On-site colorimetric food spoilage monitoring with smartphone embedded machine learning


Doğan V., Evliya M., Nesrin Kahyaoglu L., Kılıç V.

Talanta, cilt.266, 2024 (SCI-Expanded) identifier identifier identifier

  • Yayın Türü: Makale / Tam Makale
  • Cilt numarası: 266
  • Basım Tarihi: 2024
  • Doi Numarası: 10.1016/j.talanta.2023.125021
  • Dergi Adı: Talanta
  • Derginin Tarandığı İndeksler: Science Citation Index Expanded (SCI-EXPANDED), Scopus, Academic Search Premier, L'Année philologique, Aerospace Database, Analytical Abstracts, Aqualine, Aquatic Science & Fisheries Abstracts (ASFA), BIOSIS, CAB Abstracts, Chemical Abstracts Core, Chimica, Communication Abstracts, Compendex, Food Science & Technology Abstracts, Metadex, Pollution Abstracts, Veterinary Science Database, Civil Engineering Abstracts
  • Anahtar Kelimeler: Colorimetric detection, Fish gelatin, Machine learning, Smartphone application, Spoilage monitoring
  • Orta Doğu Teknik Üniversitesi Adresli: Evet

Özet

Real-time and on-site food spoilage monitoring is still a challenging issue to prevent food poisoning.
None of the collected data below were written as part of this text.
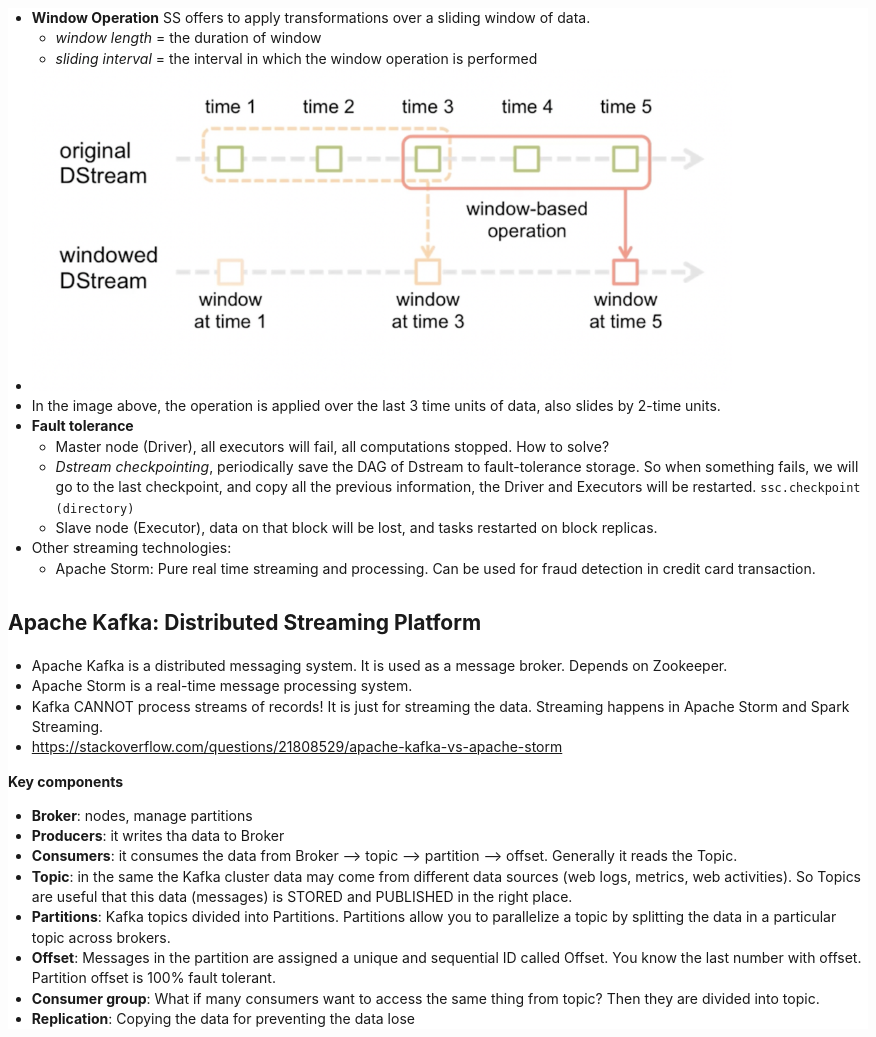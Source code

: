 - **Window Operation** SS offers to apply transformations over a sliding window of data.
    - *window length* = the duration of window
    - *sliding interval* = the interval in which the window operation is performed
- <img src="img/window-operations.png" width=700>
- In the image above, the operation is applied over the last 3 time units of data, also slides by 2-time units.
- **Fault tolerance** 
    - Master node (Driver), all executors will fail, all computations stopped. How to solve?
    - *Dstream checkpointing*, periodically save the DAG of Dstream to fault-tolerance storage. So when something fails, we will go to the last checkpoint, and copy all the previous information, the Driver and Executors will be restarted. `ssc.checkpoint(directory)`
    - Slave node (Executor), data on that block will be lost, and tasks restarted on block replicas. 
- Other streaming technologies:
    - Apache Storm: Pure real time streaming and processing. Can be used for fraud detection in credit card transaction. 


## Apache Kafka: Distributed Streaming Platform
- Apache Kafka is a distributed messaging system. It is used as a message broker. Depends on Zookeeper.	
- Apache Storm is a real-time message processing system.
- Kafka CANNOT process streams of records! It is just for streaming the data. Streaming happens in Apache Storm and Spark Streaming.
- https://stackoverflow.com/questions/21808529/apache-kafka-vs-apache-storm

**Key components**
- **Broker**: nodes, manage partitions
- **Producers**: it writes tha data to Broker
- **Consumers**: it consumes the data from Broker --> topic --> partition --> offset. Generally it reads the Topic.
- **Topic**: in the same the Kafka cluster data may come from different data sources (web logs, metrics, web activities). So Topics are useful that this data (messages) is STORED and PUBLISHED in the right place.
- **Partitions**: Kafka topics divided into Partitions. Partitions allow you to parallelize a topic by splitting the data in a particular topic across brokers. 
- **Offset**: Messages in the partition are assigned a unique and sequential ID called Offset. You know the last number with offset. Partition offset is 100% fault tolerant.
- **Consumer group**: What if many consumers want to access the same thing from topic? Then they are divided into topic. 
- **Replication**: Copying the data for preventing the data lose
At the onset of food spoilage, microbial and enzymatic activities lead to the formation of volatile amines. Monitoring of these amines with conventional methods requires sophisticated, costly, labor-intensive, and time consuming analysis. Here, anthocyanins rich red cabbage extract (ARCE) based colorimetric sensing system was developed with the incorporation of embedded machine learning in a smartphone application for real-time food spoilage monitoring. FG-UV-CD100 films were first fabricated by crosslinking ARCE-doped fish gelatin (FG) with carbon dots (CDs) under UV light. The color change of FG-UV-CD100 films with varying ammonia vapor concentrations was captured in different light sources with smartphones of various brands, and a comprehensive dataset was created to train machine learning (ML) classifiers to be robust and adaptable to ambient conditions, resulting in 98.8% classification accuracy. Meanwhile, the ML classifier was embedded into our Android application, SmartFood++, enabling analysis in about 0.1 s without internet access, unlike its counterpart using cloud operation via internet. The proposed system was also tested on a real fish sample with 99.6% accuracy, demonstrating that it has a great advantage as a potent tool for on-site real-time monitoring of food spoilage by non-specialized personnel.